Speaker
Description
For several years, considerable attention has been devoted to advancing high-sensitivity magnetic sensors to enhance measurement capabilities. A recent trend in this pursuit involves leveraging magnonic devices for sensor construction. While only a limited number of studies have produced and characterized such devices, initial performance outcomes appear promising.
These devices harness the spin wave propagation dependency on external magnetic fields. Typically, Yttrium Iron Garnet (YIG) serves as the magnetic material. The implementation of the sensor system involves several elements. A permanent magnetic field must saturate the material. An rc current passing through an exciting antenna generates spin waves by locally causing a precession of the magnetic moment. A receiving antenna is used to capture the propagated spin wave. A representation of the observed external magnetic field is obtained by demodulating the received signal.

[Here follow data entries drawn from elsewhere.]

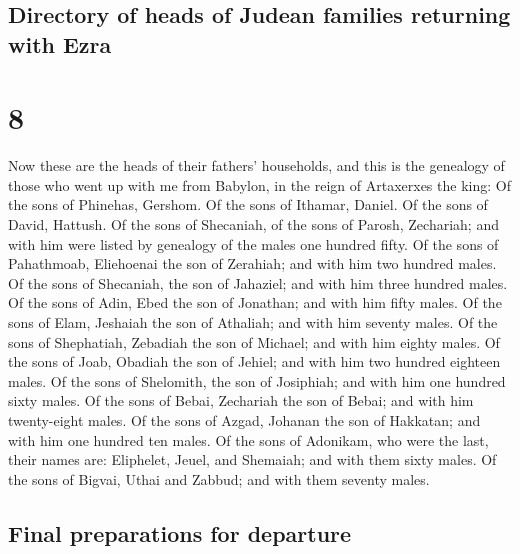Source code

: \begin{paracol}{2}
\switchcolumn
\begin{otherlanguage}{english}

\hypertarget{directory-of-heads-of-judean-families-returning-with-ezra}{%
\subsection{Directory of heads of Judean families returning with
Ezra}\label{directory-of-heads-of-judean-families-returning-with-ezra}}

\hypertarget{section-15}{%
\section{8}\label{section-15}}

 Now these are the heads of their fathers' households, and
this is the genealogy of those who went up with me from Babylon, in the
reign of Artaxerxes the king:  Of the sons of Phinehas,
Gershom. Of the sons of Ithamar, Daniel. Of the sons of David, Hattush.
 Of the sons of Shecaniah, of the sons of Parosh,
Zechariah; and with him were listed by genealogy of the males one
hundred fifty.  Of the sons of Pahathmoab, Eliehoenai the
son of Zerahiah; and with him two hundred males.  Of the
sons of Shecaniah, the son of Jahaziel; and with him three hundred
males.  Of the sons of Adin, Ebed the son of Jonathan; and
with him fifty males.  Of the sons of Elam, Jeshaiah the
son of Athaliah; and with him seventy males.  Of the sons
of Shephatiah, Zebadiah the son of Michael; and with him eighty males.
 Of the sons of Joab, Obadiah the son of Jehiel; and with
him two hundred eighteen males.  Of the sons of
Shelomith, the son of Josiphiah; and with him one hundred sixty males.
 Of the sons of Bebai, Zechariah the son of Bebai; and
with him twenty-eight males.  Of the sons of Azgad,
Johanan the son of Hakkatan; and with him one hundred ten males.
 Of the sons of Adonikam, who were the last, their names
are: Eliphelet, Jeuel, and Shemaiah; and with them sixty males.
 Of the sons of Bigvai, Uthai and Zabbud; and with them
seventy males.

\hypertarget{final-preparations-for-departure}{%
\subsection{Final preparations for
departure}\label{final-preparations-for-departure}}


\end{otherlanguage}
\end{paracol}
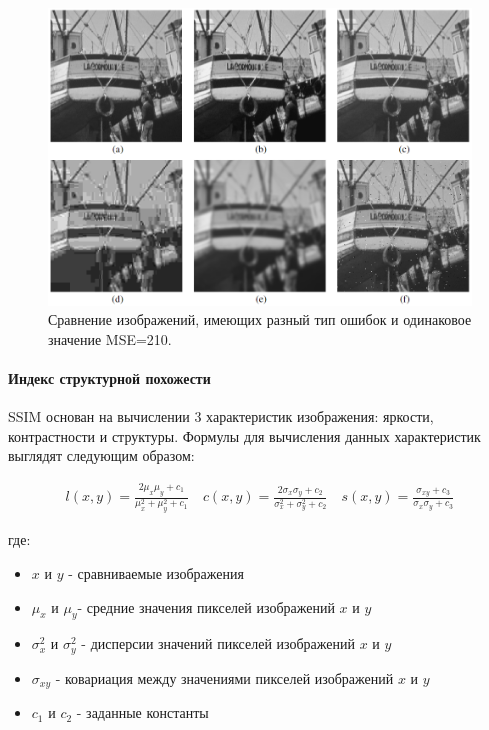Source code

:
\begin{figure}[H]
    \centering
    \includegraphics[width=\linewidth]{assets/boat_same_mse.png}
    \caption{ Сравнение изображений, имеющих разный тип ошибок и одинаковое
    значение MSE=210\cite{SSIMArticle}. }
    \label{img:boat_same_mse}
\end{figure}


\paragraph{Индекс структурной похожести}

SSIM основан на вычислении 3 характеристик изображения: яркости, контрастности и
структуры. Формулы для вычисления данных характеристик выглядят следующим
образом:

\begin{gather} \label{eq:ssim_components}
    l\left(x, y\right) = \frac{
        2\mu_{x}\mu_{y} + c_{1}
    }{
        \mu_{x}^{2} + \mu_{y}^{2} + c_{1}
    } \quad
    c\left(x, y\right) = \frac{
        2\sigma_{x}\sigma_{y} + c_{2}
    }{
        \sigma_{x}^{2} + \sigma_{y}^{2} + c_{2}
    } \quad
    s\left(x, y\right) = \frac{
        \sigma_{xy} + c_{3}
    }{
        \sigma_{x} \sigma_{y} + c_{3}
    }
\end{gather}

\noindent где:

\begin{itemize}
    \item $x$ и $y$ - сравниваемые изображения
    \item $\mu_{x}$ и $\mu_{y}$​ - средние значения пикселей изображений $x$ и
    $y$
    \item $\sigma_{x}^{2}$ и $\sigma_{y}^{2}$ - дисперсии значений пикселей
    изображений $x$ и $y$
    \item $\sigma_{xy}$ - ковариация между значениями пикселей изображений $x$ и
    $y$
    \item $c_{1}$ и $c_{2}$ - заданные константы
\end{itemize}

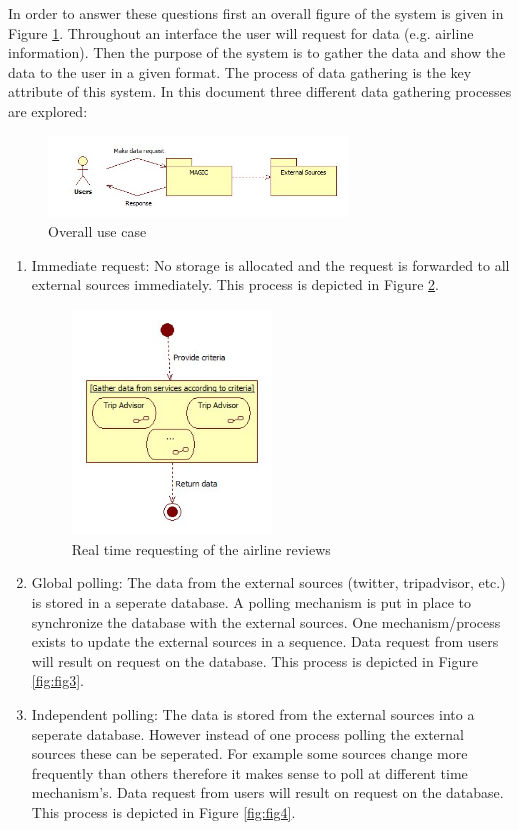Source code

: \documentclass{article}
\begin{document}
In order to answer these questions first an overall figure of the system is given in Figure \ref{fig:fig1}. 
Throughout an interface the user will request for data (e.g. airline information). Then the purpose of the system is to gather
the data and show the data to the user in a given format. The process of data gathering is the key attribute of this system.
In this document three different data gathering processes are explored:

\begin{figure}[!]
\centering
\includegraphics[width=300px]{UserRequestingData}
\caption{Overall use case}
\label{fig:fig1}
\end{figure}

\begin{enumerate}
\item Immediate request: No storage is allocated and the request is forwarded to all external sources immediately. This process is depicted in Figure \ref{fig:fig2}.  

\begin{figure}[!htbp]
\centering
\includegraphics[width=200px]{Realtime}
\caption{Real time requesting of the airline reviews}
\label{fig:fig2}
\end{figure}

\item Global polling: The data from the external sources (twitter, tripadvisor, etc.) is stored in a seperate database. A polling mechanism is put in place to synchronize the database with the external sources. One mechanism/process exists to update the external sources in a sequence. Data request from users will result on request on the database. This process is depicted in Figure \ref{fig:fig3}.  
\item Independent polling: The data is stored from the external sources into a
seperate database. However instead of one process polling the external sources
these can be seperated. For example some sources change more frequently than
others therefore it makes sense to poll at different time mechanism's. Data
request from users will result on request on the database. This process is
depicted in Figure \ref{fig:fig4}.  
\end{enumerate}
\end{document}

Optimizing this system necessitates the development of a comprehensive model. However, existing physical models primarily focus on spin wave propagation and generation. Our proposed approach adopts a holistic, systemic perspective, treating the sensor element as a four-port coupler (Fig. 1a). This model underscores the intrinsic symmetries of the sensing element and the non-reciprocal nature of spin wave propagation. Notably, our work presents a unified model that accounts for spin wave propagation within microstructured YIG, as well as spin wave reflections along YIG edges, facilitating the assessment of each parameter's impact on the overall system response.
This work presents our latest advancements in the field. Several systems and configurations have been tested, enabling the characterization of various parameters of the couplers. An example of non-reciprocal transmission is provided in Fig. 1b. These results were used to explore new ways to optimize the magnonic sensor.
Fig. 1 a) YIG material and associated antennas, as a four-port network ($a_{e}$ and $b_{e}$ represent incident and reflected power electric wave, $a_m$ and $b_m$ magnetic wave). b) Amplitude of non-reciprocal transmission parameters vs. frequency for a magnetic field $+B_{0}$ (pink), $-B_{0}$ (green), no field (blue), and for antennas alone (red).